---- Data supplied
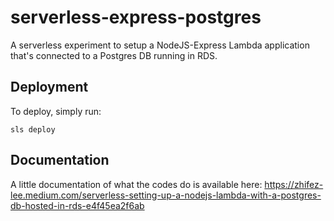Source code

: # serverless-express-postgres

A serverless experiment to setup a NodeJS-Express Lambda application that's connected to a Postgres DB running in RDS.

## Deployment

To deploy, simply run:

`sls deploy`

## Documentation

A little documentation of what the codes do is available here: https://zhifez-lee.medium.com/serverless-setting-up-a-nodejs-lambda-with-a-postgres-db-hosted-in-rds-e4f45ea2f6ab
--------
---- Data supplied
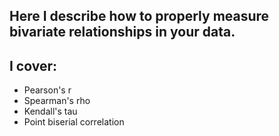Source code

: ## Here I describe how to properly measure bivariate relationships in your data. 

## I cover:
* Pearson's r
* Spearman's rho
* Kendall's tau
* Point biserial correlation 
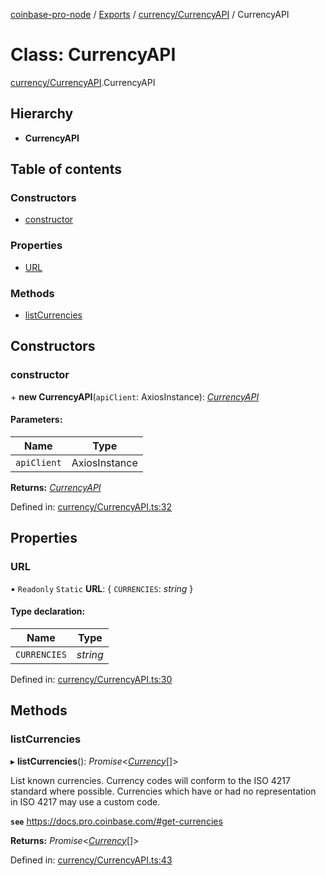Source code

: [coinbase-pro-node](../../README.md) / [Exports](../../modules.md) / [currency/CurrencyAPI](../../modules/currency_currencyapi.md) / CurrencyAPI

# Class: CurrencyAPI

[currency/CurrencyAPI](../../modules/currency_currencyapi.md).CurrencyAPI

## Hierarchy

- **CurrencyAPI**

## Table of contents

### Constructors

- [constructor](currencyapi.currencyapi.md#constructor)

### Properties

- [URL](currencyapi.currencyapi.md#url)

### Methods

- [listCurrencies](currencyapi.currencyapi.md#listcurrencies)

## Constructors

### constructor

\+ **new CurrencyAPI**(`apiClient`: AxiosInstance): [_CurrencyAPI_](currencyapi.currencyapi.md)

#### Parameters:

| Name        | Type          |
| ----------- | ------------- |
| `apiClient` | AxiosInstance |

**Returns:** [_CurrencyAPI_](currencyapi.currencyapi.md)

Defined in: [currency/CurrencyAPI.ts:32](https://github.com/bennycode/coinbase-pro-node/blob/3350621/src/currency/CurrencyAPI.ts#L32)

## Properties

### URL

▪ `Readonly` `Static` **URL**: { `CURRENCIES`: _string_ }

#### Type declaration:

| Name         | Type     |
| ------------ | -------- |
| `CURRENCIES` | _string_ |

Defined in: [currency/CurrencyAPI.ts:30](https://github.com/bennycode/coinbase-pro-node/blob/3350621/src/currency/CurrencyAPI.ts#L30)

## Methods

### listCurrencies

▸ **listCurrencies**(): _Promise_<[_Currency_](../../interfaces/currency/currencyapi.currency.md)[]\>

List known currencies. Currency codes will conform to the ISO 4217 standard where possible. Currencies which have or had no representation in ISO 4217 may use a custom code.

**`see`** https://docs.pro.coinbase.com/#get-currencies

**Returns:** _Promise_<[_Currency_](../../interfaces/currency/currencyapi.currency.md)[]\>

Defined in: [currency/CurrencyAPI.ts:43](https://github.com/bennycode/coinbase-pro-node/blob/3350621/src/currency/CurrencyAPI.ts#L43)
--------
---- Data supplied
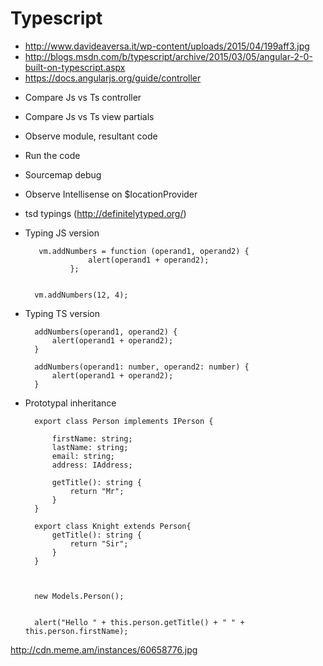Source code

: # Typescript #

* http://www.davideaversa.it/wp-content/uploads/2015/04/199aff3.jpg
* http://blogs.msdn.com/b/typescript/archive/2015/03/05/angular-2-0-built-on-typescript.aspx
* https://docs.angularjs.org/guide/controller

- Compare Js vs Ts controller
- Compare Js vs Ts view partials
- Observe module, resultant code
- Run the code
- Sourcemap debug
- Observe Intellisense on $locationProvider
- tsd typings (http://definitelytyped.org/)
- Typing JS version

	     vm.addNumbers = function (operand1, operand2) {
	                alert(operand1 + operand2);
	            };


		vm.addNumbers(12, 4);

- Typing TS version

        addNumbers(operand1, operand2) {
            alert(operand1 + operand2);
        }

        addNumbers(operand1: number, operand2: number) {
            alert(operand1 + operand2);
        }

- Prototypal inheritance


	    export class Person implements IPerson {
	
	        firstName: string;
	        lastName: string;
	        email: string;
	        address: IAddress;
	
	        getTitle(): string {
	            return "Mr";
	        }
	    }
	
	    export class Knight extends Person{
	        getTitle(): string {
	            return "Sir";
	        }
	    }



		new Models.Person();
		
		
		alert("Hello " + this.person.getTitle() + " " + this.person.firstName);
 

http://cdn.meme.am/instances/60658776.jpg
--------
The problem
Return, in full, every line of these entries that holds "bennycode".

Response below
Defined in: [currency/CurrencyAPI.ts:32](https://github.com/bennycode/coinbase-pro-node/blob/3350621/src/currency/CurrencyAPI.ts#L32)
Defined in: [currency/CurrencyAPI.ts:30](https://github.com/bennycode/coinbase-pro-node/blob/3350621/src/currency/CurrencyAPI.ts#L30)
Defined in: [currency/CurrencyAPI.ts:43](https://github.com/bennycode/coinbase-pro-node/blob/3350621/src/currency/CurrencyAPI.ts#L43)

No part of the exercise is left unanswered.